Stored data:
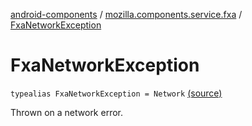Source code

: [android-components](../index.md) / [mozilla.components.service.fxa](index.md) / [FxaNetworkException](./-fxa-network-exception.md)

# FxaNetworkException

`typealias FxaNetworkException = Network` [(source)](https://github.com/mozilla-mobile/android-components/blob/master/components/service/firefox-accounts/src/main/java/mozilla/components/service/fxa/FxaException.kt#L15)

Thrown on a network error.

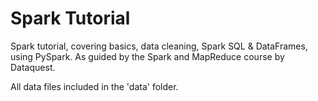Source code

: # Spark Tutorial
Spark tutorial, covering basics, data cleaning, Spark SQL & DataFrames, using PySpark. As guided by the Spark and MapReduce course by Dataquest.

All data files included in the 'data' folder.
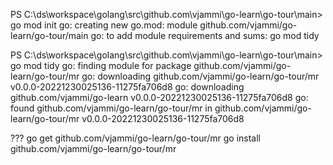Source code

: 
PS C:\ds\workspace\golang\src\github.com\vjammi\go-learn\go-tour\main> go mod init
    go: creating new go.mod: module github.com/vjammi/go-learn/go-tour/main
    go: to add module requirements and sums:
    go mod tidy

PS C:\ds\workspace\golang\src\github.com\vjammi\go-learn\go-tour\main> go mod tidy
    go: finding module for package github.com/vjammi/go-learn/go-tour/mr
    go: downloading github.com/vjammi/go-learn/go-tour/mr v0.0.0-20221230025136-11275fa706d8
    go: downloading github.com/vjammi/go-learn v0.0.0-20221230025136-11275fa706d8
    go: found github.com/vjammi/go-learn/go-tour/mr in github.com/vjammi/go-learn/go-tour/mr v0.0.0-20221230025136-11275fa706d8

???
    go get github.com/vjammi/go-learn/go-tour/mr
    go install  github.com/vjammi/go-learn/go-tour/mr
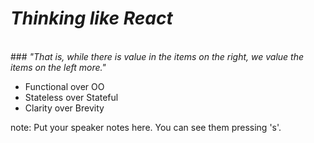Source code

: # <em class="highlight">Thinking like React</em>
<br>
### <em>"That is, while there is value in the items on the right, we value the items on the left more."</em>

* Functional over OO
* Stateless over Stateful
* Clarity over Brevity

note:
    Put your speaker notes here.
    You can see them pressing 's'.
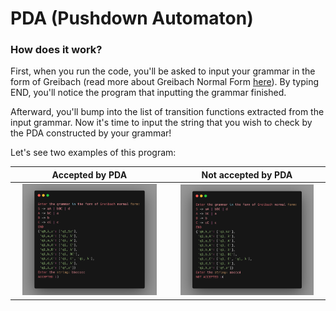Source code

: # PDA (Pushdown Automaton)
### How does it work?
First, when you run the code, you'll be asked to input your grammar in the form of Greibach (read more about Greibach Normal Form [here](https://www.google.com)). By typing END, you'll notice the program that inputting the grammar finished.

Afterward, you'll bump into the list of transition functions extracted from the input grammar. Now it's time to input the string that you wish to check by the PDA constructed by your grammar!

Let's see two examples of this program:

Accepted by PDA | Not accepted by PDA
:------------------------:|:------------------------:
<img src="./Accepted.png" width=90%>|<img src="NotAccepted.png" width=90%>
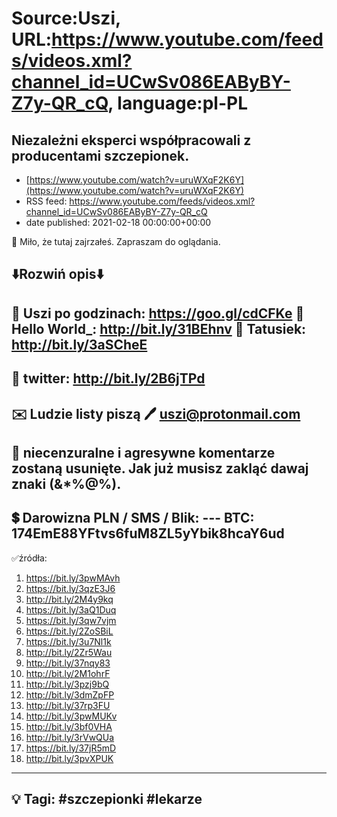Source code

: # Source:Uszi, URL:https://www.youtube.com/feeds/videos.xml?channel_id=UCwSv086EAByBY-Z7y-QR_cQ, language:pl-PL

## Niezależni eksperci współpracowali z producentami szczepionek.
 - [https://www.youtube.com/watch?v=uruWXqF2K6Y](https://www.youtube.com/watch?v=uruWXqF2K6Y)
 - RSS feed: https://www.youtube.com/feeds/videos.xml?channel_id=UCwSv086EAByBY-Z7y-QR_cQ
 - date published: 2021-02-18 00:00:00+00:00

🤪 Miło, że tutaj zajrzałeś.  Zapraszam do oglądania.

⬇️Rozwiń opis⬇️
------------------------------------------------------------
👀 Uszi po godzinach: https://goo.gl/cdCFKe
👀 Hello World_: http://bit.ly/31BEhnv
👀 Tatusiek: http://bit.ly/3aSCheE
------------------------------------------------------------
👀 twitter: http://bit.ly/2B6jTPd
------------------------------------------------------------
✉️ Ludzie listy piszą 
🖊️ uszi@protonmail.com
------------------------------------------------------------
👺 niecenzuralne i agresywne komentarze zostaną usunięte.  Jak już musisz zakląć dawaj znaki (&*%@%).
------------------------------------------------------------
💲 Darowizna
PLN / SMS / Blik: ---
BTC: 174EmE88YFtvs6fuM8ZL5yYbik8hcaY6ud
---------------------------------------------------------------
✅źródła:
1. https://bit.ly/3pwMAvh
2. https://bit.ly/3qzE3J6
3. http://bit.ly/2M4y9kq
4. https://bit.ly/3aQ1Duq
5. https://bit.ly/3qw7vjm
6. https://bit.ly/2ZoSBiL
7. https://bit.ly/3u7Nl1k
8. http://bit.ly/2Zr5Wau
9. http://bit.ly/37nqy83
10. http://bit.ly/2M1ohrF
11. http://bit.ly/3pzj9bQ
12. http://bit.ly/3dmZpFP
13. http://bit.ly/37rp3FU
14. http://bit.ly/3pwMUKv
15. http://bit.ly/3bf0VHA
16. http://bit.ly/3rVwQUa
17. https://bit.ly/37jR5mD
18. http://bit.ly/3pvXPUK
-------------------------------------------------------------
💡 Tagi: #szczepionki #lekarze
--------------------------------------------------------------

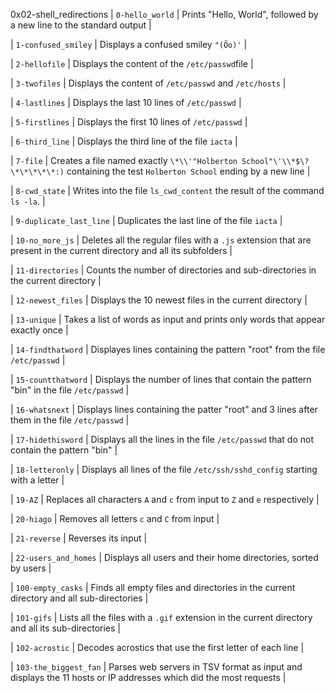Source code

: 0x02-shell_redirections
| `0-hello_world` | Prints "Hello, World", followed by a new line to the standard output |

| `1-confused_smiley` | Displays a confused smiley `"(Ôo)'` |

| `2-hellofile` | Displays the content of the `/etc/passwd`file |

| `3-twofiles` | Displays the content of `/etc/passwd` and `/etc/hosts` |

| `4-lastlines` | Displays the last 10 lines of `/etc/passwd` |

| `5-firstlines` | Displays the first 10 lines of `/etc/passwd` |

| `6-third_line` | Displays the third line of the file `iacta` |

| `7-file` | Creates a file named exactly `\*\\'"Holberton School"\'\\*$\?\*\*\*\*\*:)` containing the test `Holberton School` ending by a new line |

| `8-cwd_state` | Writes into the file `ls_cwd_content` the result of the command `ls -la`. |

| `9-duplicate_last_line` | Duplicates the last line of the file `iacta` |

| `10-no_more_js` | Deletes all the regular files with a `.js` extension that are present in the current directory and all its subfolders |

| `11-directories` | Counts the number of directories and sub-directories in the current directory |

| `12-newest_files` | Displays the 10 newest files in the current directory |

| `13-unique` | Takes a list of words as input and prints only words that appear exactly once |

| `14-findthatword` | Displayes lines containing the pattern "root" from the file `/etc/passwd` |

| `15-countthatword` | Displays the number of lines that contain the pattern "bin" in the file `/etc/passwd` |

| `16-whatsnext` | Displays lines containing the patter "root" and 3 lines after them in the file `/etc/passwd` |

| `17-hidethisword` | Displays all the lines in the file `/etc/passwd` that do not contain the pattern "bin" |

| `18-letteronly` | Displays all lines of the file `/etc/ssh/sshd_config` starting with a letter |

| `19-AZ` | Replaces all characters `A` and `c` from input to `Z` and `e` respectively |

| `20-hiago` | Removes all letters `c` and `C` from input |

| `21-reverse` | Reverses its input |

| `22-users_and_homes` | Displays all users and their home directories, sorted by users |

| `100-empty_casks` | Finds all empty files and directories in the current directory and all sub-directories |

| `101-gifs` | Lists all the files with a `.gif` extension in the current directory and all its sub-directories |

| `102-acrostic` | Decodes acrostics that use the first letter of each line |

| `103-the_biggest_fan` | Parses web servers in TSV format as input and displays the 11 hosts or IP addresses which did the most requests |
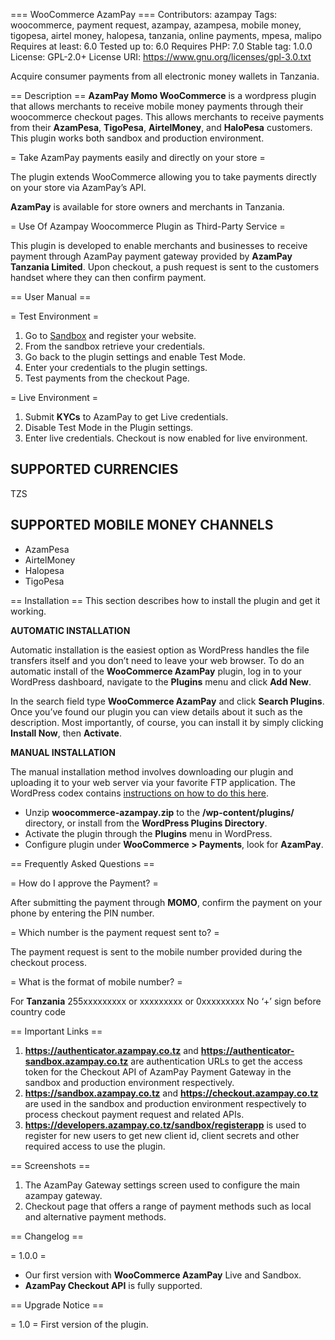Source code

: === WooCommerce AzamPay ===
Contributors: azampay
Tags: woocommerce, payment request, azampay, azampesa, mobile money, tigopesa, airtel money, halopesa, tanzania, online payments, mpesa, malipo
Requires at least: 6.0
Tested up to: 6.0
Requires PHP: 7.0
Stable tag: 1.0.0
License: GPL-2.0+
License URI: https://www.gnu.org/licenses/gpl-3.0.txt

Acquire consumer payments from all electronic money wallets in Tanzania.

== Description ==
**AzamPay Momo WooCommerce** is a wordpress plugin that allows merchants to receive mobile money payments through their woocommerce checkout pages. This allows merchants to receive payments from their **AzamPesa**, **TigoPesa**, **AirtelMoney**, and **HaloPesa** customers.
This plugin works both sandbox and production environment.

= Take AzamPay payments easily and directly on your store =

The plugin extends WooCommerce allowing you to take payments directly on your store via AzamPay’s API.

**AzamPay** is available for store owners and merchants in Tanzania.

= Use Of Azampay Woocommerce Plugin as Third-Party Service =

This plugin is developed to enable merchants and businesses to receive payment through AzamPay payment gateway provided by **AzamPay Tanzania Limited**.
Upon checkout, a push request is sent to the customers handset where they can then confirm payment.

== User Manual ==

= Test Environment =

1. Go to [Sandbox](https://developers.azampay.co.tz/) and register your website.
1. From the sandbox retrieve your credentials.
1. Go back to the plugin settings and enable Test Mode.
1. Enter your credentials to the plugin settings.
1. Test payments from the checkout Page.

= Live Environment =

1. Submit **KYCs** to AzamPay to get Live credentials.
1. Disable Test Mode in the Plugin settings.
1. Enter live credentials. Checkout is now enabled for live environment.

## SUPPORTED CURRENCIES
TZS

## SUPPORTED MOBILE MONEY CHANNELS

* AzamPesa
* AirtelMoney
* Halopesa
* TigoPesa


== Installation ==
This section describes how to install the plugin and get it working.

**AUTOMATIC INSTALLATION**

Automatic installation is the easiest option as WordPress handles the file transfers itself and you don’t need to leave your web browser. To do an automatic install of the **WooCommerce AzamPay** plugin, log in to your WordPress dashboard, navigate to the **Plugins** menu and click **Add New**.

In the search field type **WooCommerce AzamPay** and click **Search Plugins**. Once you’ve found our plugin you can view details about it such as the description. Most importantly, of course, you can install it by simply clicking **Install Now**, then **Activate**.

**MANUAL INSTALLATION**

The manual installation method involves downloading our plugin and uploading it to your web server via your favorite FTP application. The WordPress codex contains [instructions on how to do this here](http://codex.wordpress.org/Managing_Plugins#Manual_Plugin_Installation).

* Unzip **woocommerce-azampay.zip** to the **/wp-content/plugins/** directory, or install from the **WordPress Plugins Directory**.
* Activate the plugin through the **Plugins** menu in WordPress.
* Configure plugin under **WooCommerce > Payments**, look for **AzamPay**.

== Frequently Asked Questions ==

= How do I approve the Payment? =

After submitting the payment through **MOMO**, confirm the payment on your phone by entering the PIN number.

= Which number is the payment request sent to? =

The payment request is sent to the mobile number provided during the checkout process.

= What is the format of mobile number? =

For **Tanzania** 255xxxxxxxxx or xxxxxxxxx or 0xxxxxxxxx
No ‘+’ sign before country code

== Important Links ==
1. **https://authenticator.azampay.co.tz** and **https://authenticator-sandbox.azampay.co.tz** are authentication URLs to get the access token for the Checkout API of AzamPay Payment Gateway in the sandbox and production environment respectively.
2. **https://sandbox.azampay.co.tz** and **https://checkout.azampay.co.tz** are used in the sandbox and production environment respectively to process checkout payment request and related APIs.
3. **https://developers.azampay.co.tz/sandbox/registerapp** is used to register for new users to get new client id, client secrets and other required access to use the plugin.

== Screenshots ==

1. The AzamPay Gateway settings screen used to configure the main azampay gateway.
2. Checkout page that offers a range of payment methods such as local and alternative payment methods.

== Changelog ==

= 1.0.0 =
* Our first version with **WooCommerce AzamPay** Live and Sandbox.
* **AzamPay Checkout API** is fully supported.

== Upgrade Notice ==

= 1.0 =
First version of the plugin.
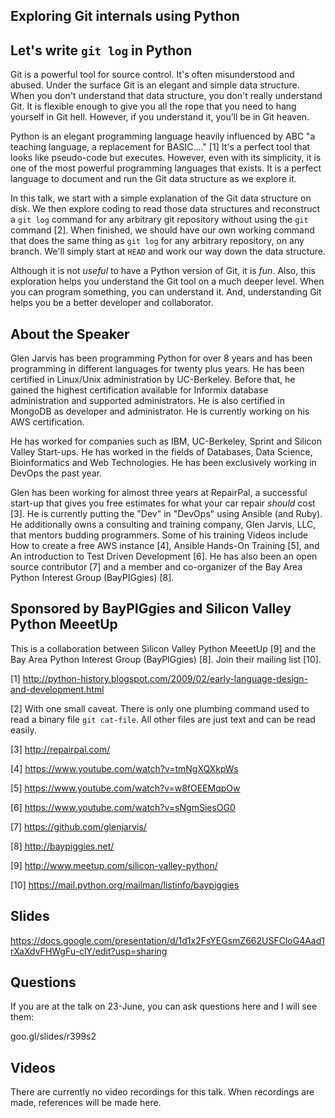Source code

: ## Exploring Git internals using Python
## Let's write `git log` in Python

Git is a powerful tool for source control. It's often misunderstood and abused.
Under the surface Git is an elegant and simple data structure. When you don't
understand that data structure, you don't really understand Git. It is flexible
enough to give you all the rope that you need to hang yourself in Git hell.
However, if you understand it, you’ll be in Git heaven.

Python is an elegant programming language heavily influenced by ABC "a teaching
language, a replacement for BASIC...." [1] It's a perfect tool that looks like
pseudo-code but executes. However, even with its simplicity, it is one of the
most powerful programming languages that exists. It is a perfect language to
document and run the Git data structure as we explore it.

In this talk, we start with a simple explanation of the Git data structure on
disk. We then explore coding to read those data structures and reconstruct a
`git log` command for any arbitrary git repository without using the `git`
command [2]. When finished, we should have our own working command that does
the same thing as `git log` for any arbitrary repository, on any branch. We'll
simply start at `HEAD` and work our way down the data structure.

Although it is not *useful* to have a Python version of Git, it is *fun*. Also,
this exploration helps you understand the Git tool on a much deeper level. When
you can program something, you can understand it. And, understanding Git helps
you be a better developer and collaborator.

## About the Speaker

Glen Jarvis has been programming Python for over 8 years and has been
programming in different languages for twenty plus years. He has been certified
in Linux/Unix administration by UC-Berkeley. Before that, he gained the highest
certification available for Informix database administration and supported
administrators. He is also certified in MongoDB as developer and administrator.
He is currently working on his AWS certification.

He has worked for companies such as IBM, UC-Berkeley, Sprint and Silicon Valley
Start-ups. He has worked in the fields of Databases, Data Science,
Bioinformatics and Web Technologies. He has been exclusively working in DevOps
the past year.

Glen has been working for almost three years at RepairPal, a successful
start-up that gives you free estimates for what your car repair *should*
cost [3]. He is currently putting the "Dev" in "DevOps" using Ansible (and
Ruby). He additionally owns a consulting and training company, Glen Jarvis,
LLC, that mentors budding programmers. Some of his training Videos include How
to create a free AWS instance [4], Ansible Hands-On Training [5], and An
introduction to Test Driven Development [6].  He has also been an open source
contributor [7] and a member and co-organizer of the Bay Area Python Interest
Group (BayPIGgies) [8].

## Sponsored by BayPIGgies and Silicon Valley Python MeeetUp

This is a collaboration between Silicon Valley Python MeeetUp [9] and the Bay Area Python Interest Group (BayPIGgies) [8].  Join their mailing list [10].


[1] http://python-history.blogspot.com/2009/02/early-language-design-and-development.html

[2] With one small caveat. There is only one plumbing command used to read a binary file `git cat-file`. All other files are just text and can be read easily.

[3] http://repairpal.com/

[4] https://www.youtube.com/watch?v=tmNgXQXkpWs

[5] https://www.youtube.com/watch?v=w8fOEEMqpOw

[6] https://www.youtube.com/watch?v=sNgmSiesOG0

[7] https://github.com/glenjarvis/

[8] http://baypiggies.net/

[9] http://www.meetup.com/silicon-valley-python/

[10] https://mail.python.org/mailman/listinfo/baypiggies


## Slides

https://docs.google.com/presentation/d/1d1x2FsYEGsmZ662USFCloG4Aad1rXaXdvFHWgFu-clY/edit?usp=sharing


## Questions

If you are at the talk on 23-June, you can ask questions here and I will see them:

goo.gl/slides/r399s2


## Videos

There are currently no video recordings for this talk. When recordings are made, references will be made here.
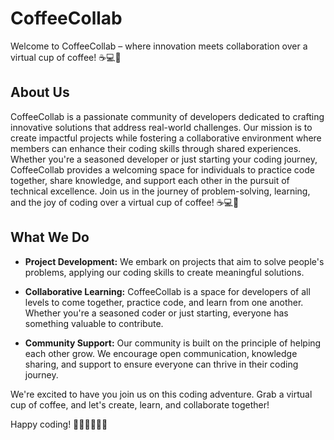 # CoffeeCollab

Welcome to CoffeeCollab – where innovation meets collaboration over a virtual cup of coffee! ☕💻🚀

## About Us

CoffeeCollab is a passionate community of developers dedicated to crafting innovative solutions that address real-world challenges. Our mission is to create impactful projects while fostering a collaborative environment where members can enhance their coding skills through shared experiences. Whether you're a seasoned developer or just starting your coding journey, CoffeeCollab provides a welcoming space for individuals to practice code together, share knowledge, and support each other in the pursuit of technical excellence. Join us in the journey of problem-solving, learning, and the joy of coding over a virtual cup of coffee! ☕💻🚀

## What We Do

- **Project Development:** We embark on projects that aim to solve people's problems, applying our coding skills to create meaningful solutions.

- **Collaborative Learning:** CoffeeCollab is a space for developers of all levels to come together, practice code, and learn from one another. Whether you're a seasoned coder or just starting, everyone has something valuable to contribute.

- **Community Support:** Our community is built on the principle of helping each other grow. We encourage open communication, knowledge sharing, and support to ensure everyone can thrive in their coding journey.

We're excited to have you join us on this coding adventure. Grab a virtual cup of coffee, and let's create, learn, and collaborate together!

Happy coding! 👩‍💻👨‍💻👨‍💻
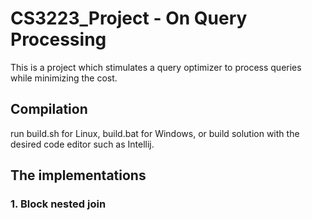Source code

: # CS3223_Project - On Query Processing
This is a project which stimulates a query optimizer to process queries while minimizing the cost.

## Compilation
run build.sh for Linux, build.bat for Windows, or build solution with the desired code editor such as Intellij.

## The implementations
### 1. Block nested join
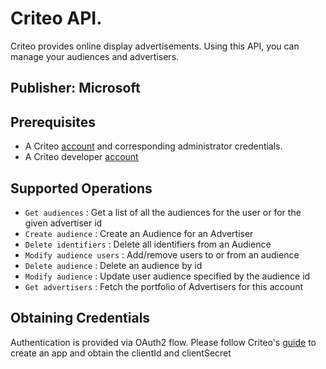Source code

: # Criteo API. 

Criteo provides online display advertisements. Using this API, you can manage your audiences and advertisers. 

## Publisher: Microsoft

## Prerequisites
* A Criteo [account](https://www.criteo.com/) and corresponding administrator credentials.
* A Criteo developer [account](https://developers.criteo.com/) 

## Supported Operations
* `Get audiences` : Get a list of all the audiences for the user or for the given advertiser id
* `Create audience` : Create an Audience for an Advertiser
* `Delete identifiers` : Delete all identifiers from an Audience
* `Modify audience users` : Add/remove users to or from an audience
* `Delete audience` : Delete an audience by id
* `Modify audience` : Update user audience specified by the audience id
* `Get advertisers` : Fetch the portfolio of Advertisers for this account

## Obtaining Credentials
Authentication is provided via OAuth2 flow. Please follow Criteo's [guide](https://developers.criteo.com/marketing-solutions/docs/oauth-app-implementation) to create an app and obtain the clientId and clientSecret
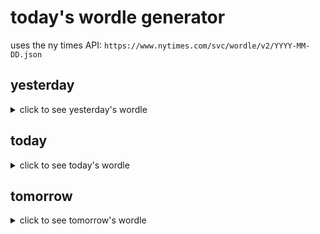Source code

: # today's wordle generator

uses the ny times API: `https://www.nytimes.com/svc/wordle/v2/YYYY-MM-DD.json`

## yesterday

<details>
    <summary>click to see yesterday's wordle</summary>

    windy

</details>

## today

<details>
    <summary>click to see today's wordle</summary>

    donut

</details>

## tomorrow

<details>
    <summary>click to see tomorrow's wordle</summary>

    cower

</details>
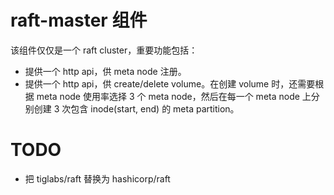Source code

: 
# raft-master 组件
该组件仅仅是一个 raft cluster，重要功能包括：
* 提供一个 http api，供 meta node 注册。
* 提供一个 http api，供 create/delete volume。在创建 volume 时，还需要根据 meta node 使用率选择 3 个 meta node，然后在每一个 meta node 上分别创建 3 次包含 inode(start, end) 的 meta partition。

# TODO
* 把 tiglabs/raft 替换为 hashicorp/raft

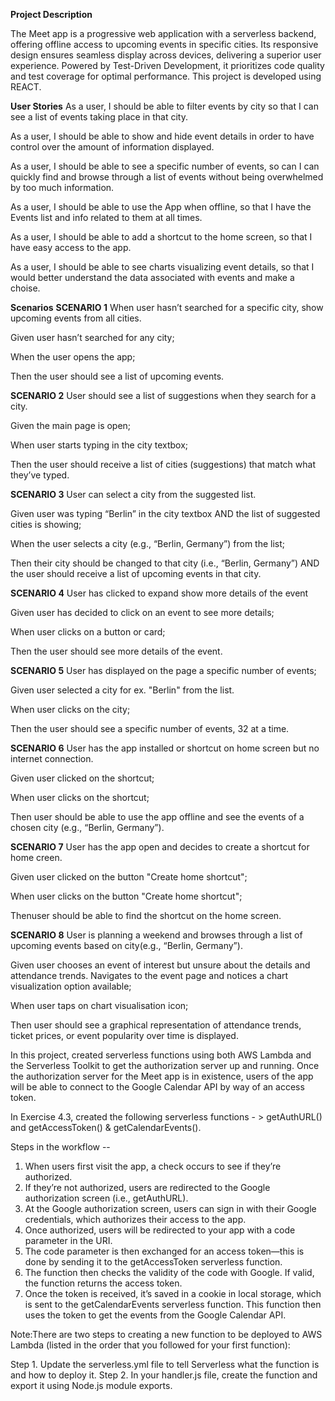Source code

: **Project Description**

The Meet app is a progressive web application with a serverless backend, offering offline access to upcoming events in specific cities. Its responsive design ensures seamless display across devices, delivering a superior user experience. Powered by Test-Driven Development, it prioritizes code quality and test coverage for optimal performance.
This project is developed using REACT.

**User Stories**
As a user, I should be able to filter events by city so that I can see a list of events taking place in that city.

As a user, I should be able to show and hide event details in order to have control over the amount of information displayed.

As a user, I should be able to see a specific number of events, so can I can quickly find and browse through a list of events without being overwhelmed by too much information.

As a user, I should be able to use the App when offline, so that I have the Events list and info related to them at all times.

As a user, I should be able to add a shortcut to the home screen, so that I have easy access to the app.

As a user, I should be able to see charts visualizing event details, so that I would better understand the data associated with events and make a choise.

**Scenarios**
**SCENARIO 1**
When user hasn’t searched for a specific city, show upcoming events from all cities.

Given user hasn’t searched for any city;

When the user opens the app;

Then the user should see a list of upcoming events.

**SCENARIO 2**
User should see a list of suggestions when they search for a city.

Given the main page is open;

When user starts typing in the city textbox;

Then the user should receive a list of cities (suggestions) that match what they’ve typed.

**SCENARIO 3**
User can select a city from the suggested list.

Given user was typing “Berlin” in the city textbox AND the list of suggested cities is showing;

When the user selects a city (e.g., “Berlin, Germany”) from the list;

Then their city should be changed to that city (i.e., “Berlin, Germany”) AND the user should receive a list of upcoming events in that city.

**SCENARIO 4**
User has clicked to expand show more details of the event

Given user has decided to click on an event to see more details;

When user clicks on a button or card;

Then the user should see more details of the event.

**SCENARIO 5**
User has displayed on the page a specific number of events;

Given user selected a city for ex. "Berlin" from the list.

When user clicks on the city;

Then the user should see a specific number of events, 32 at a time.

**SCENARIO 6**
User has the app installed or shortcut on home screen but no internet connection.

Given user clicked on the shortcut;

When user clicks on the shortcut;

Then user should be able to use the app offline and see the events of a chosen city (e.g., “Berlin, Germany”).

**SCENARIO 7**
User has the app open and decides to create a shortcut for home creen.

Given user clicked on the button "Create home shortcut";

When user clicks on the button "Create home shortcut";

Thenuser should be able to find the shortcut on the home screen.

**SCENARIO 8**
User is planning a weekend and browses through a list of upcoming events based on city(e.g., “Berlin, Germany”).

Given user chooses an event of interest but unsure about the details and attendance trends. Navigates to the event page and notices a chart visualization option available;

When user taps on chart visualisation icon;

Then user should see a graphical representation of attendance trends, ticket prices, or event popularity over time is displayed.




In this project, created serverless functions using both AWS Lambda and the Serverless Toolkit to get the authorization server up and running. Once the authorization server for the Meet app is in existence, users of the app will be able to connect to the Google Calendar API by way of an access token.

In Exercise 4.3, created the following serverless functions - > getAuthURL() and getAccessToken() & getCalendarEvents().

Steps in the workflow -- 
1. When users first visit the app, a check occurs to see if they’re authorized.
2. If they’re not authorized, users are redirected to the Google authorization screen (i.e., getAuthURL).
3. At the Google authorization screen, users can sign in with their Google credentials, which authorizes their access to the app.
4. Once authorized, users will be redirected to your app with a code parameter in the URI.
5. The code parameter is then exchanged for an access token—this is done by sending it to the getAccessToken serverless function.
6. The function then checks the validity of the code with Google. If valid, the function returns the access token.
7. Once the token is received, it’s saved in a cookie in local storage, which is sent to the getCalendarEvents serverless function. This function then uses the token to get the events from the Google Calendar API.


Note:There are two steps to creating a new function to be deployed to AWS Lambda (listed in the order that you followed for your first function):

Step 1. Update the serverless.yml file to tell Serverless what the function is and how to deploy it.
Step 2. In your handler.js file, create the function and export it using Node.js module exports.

> [Brief]: Please report every line in the entries above that holds the string "root".

> [Reply to the exercise]:
| `14-findthatword` | Displayes lines containing the pattern "root" from the file `/etc/passwd` |
| `16-whatsnext` | Displays lines containing the patter "root" and 3 lines after them in the file `/etc/passwd` |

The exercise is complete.